Mount Asgard Baffin Island – Steve Backshall
Piero Favento: It looks like every fuckin climbing video on youtube needs to focus on the "life-death" side of alpinism. can't someone just fuckin enjoy a climb? Yes a shitty places nut could not be talking your heavy ass falling down the face but it's okay, every climber-alpinist knows that and you don't need to say it every fuckin 10 seconds!
Sasha Kartus: Can you imagine, NO noise !
Neuro Tyrant: 11:28 is the best thing I think I've ever heard.
ocsvcsvcsvo: How'd you get down?!
ColinOutdoors: What an amazing adventure. Baffin Island looks incredible. Awesome climb Steve and Team.
Lynda Deboer: OMG! That was amazing! We we hiking the Akshayuk Pass thru Auyuittuq Park and met Steve and 'Izzy' in Pangnirtung after our 12 day hike, and after their epic climbing adventure. Our group has been waiting (impatiently) for this video to be posted! Definitely brings back great memories of the hike. You and the climbing group ROCK!! (and the rocks were absolutely awe inspiring as well!)
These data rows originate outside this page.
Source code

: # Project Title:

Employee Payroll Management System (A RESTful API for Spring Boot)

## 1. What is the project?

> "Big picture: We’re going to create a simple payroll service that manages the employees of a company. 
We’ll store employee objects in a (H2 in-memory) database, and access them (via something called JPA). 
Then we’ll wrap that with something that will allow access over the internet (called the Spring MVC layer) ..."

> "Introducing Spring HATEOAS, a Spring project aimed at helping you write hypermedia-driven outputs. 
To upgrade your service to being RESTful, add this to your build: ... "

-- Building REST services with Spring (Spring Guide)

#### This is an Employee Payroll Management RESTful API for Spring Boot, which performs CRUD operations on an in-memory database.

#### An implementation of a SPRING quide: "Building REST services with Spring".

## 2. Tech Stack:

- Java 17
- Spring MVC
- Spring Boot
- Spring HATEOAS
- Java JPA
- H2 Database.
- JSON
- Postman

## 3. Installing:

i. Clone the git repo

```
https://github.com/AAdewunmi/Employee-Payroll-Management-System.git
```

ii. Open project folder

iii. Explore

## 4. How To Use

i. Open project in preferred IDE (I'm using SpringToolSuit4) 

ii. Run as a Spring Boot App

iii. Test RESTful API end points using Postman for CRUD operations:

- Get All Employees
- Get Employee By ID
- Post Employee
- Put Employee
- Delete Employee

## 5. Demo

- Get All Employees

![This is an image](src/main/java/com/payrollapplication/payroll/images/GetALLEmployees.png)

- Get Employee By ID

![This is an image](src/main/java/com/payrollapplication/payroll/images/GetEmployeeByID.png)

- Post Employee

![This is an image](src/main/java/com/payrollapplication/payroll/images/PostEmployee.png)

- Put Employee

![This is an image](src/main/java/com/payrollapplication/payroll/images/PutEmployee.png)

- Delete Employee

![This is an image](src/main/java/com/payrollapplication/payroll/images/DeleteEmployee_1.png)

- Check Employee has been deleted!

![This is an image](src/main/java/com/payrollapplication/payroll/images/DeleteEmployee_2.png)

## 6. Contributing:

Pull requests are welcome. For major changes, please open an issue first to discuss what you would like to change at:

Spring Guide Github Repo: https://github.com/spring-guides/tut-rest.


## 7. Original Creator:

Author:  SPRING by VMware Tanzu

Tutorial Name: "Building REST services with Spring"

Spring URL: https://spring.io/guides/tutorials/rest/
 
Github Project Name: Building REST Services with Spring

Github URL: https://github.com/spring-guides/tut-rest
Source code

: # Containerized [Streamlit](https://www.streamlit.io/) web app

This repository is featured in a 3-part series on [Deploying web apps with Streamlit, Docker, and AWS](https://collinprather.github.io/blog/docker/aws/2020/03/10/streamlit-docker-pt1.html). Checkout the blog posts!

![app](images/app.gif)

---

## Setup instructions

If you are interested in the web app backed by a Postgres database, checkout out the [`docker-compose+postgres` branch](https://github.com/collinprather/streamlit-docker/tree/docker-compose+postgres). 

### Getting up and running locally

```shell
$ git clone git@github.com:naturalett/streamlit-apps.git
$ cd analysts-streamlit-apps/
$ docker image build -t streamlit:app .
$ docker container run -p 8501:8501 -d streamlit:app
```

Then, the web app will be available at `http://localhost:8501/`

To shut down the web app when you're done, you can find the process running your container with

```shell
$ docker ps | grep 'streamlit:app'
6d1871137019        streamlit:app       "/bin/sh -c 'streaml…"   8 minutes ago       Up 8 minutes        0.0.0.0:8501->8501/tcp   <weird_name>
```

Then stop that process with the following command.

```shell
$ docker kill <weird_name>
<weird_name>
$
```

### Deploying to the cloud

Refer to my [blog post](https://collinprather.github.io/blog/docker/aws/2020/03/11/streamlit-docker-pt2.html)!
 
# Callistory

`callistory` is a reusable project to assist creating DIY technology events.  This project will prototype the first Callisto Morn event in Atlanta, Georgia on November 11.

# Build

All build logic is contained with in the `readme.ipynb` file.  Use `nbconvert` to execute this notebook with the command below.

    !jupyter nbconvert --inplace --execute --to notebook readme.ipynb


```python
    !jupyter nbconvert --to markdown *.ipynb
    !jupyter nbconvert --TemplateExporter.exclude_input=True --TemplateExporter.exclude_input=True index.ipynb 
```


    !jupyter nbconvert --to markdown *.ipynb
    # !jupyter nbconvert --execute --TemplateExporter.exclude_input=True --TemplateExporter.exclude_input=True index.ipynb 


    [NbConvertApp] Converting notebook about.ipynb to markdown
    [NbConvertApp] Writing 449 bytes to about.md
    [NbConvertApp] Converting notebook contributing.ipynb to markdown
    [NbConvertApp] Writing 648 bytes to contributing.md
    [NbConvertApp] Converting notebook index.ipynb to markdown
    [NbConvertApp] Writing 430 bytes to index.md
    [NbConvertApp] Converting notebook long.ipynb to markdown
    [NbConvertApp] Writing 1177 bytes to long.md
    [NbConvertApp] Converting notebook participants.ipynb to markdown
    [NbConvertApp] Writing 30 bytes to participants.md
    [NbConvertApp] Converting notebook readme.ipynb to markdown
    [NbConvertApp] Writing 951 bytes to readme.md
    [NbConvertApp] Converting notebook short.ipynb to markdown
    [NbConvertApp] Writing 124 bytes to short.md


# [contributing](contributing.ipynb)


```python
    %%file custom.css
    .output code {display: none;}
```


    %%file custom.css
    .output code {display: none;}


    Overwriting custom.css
Tim Emmett: Steve, what an amazing film – for what was a one man production. Your thoughts and story are endearing, honest and what a feat that was! Thanks for sharing. ~~ Katie
Stuart McGuinness: Been there done that. A tad over hyped TV narrative. They will send a helicopter – although it could take 3 days to get you. When we were there one of two guides who are always somewhere in the park twisted or broke an ankle. There was a chopper there same day. The intimidation and scale is for real. We never climbed any rock route but went just high enough to look down on Fork Beard Glacier. I was keen to climb Thor, which has a rumoured scrambling-only route up the back, but we never even made an attempt – something about the place drains confidence. I heard that bridge we crossed in 2007 was down but seeing it just swept aside was scary. Thought they'd have replaced it by now. I have a Pangnirtung print of the approach to Auyuittuk National Park by a local artist adorning my living room.
SaltyShanker: Looks like skyrim XD
vShoTzZ25: Whats the song that starts playing around 10:00?